На весь этот день он предоставил Мойделе самой себе. Отвязав козочку, молодая девушка взяла ее с собой и отправилась в лес. Глядя ей вслед, Добланер, со свойственным ему невозмутимым спокойствием, решил, что горести, подобные той, через которую она проходит в настоящее время, переживать неизбежно, и что с течением времени, под выполнением обычных занятий, Мойделе постепенно войдет в колею своей прежней жизни. Причем он, конечно, немало рассчитывал на успех своих доводов. Так обыкновенно бывает с пожилыми людьми, которые настолько уже далеки от ощущений своей молодости, что совершенно перестают понимать их в других. Добланер сознавал, что за своим любимым делом он совсем забросил в последнее время заботы о своем ребенке. Обвиняя себя в некотором, конечно невольном, содействии взаимной склонности молодых людей, он решил исправить свою оплошность и отныне никогда больше не оставлять дочь одну, а брать ее с собой в горы. При этом Добланер твердо намеревался попытаться вернуть свою прежнюю веселость, считая ее лучшим средством для того, чтобы развлечь Мойделе.

Вышло, однако, иначе, и отцу скоро пришлось убедиться, насколько неверно он понимал свою дочь. Когда наступил вечер и Фефи, окончив хлопоты по хозяйству, ушла к себе, Добланер в ожидании шагал взад и вперед по комнате. Мойделе сидела с работой у стола. Платка на головке не было, и распущенные волнистые пряди белокурых волос небрежно ниспадали со стройных плеч. Останавливая на дочери пытливый взор, Добланер теперь впервые созерцал ее необыкновенную красоту и был невольно поражен при виде ее тонкого, слегка побледневшего личика, обрамленного ореолом шелковистых волос.

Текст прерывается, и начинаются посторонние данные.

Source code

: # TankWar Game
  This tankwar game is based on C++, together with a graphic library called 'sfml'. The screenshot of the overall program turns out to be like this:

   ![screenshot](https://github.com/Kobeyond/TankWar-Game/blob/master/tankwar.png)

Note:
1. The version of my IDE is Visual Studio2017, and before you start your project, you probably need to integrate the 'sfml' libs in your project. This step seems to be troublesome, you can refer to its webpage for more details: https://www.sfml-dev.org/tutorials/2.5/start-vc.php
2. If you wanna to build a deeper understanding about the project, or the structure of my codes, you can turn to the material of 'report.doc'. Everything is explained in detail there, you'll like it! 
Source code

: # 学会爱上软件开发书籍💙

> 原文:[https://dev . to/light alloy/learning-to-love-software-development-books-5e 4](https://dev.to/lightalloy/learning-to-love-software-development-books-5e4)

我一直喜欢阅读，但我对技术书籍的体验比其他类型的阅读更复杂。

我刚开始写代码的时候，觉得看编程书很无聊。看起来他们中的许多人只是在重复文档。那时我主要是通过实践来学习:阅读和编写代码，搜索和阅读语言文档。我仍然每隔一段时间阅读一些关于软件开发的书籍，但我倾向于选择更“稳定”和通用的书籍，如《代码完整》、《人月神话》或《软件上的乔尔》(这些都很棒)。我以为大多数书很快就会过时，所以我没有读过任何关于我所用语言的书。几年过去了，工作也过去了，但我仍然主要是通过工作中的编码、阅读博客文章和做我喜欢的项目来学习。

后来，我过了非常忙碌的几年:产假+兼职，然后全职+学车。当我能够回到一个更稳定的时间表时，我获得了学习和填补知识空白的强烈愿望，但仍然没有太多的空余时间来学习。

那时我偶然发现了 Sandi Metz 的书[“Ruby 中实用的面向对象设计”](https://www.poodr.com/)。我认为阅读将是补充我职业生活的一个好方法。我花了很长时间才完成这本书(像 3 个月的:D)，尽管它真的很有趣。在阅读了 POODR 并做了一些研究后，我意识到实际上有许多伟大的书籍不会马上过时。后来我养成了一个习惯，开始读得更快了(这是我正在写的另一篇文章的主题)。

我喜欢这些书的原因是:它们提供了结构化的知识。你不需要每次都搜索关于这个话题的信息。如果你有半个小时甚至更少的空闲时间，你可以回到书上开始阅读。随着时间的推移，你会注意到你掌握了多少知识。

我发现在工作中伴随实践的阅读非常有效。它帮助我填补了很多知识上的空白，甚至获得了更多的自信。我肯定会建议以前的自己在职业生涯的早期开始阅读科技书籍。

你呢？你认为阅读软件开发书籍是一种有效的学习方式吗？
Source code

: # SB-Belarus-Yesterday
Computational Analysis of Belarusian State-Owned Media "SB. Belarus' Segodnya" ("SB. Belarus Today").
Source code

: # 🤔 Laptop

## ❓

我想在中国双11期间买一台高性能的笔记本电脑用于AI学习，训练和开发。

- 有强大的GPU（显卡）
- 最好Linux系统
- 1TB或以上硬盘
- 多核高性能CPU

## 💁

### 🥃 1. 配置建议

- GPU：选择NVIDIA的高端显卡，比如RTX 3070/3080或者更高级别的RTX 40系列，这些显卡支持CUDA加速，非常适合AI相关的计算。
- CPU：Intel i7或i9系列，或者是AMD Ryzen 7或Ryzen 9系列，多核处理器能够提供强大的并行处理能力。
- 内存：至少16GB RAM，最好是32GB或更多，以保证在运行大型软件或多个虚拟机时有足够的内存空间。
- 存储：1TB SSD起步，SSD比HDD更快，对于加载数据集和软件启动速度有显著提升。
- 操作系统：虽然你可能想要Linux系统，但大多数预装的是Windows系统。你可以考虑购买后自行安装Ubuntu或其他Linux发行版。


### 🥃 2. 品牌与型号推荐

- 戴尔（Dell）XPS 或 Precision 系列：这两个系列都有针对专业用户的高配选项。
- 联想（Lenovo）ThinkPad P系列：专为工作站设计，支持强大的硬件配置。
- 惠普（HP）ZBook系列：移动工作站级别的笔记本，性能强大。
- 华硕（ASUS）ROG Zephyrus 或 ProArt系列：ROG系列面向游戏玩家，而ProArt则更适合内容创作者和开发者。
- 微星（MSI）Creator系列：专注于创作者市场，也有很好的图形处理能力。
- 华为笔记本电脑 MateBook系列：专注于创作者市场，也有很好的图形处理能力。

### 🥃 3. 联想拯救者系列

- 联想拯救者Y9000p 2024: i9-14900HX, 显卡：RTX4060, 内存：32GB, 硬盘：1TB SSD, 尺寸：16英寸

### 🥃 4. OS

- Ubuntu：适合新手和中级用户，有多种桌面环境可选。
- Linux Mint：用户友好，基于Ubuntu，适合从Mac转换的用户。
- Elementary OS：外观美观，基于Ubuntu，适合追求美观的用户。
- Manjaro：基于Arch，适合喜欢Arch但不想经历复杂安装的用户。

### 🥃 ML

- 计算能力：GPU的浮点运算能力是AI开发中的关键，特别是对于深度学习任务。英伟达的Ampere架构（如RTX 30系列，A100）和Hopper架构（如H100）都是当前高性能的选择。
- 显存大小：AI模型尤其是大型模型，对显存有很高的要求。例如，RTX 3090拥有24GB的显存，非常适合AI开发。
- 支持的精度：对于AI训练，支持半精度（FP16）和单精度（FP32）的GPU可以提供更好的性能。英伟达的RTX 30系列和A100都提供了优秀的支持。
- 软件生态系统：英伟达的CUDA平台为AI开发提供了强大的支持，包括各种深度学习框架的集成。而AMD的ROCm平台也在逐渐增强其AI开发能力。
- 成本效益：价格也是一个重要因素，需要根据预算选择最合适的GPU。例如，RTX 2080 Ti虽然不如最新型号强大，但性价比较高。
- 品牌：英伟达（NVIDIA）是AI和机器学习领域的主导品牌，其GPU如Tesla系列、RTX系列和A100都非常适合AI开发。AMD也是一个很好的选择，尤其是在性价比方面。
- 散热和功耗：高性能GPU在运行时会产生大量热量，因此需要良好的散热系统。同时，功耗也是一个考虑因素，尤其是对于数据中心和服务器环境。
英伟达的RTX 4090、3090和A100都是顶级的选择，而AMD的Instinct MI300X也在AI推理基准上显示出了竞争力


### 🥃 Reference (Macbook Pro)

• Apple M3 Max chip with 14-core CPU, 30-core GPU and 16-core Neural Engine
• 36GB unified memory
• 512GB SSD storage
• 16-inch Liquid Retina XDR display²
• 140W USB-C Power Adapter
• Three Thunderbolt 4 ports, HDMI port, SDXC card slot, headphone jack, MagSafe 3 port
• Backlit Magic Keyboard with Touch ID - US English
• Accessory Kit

Добланер не имел обыкновения постепенно заводить речь о чем бы то ни было, а любил разом приступать к тому, о чем собирался говорить. Так сделал он и теперь. Подойдя к дочери и ласково гладя ее по головке, он категорически заявил, что не дело она затеяла с графом и что неизбежно отрешиться от этой неразумной любви, так как она, во всяком случае, должна кончиться ничем.

Заметив испуг дочери при этих словах, Добланер принялся успокаивать ее, поясняя в то же время, что ему вполне понятно ее, как он выразился, милое отношение к графу и что вся вина лежала на нем одном, на опрометчивой поспешности, с которой он предложил молодому человеку гостить у него. При этом Добланер прибавил, что неосторожность эта произошла оттого, что он считал Мойделе все еще ребенком, почему и оставлял ее совершенно безбоязненно с гостем одну.

Не речи отца испугалась Мойделе. К его прямой и несколько резкой манере выражаться она давно привыкла. Но ее смутила неожиданность этого разговора и неизбежность поведать отцу про свою любовь.

Добланер опять зашагал по комнате; он особенно настаивал на необходимости бесповоротно отказаться от безумного увлечения.

Но одна мысль об этом приводила Мойделе в содрогание. Отнюдь не из ребяческого упорства, но в силу самосознания любящей женщины, она кратко возражала на все доводы: «Отец, я не могу не любить его».

Останавливаясь посреди комнаты, Добланер машинально и точно вопросительно повторял эти слова, невольно переносился в давно прошедшее время. Совершенно также, с той же уверенностью в голосе говорила давно, давно мать Мойделе, когда хотели отклонить его сватовство. Ее твердая решимость осилила тогда все сопротивления и осчастливила его на многие и многие годы. И вот теперь он слышал те же слова из уст Мойделе, которая тут же прибавила, предупредив всякое возражение с его стороны: «Альфред любит меня так же, как и я его».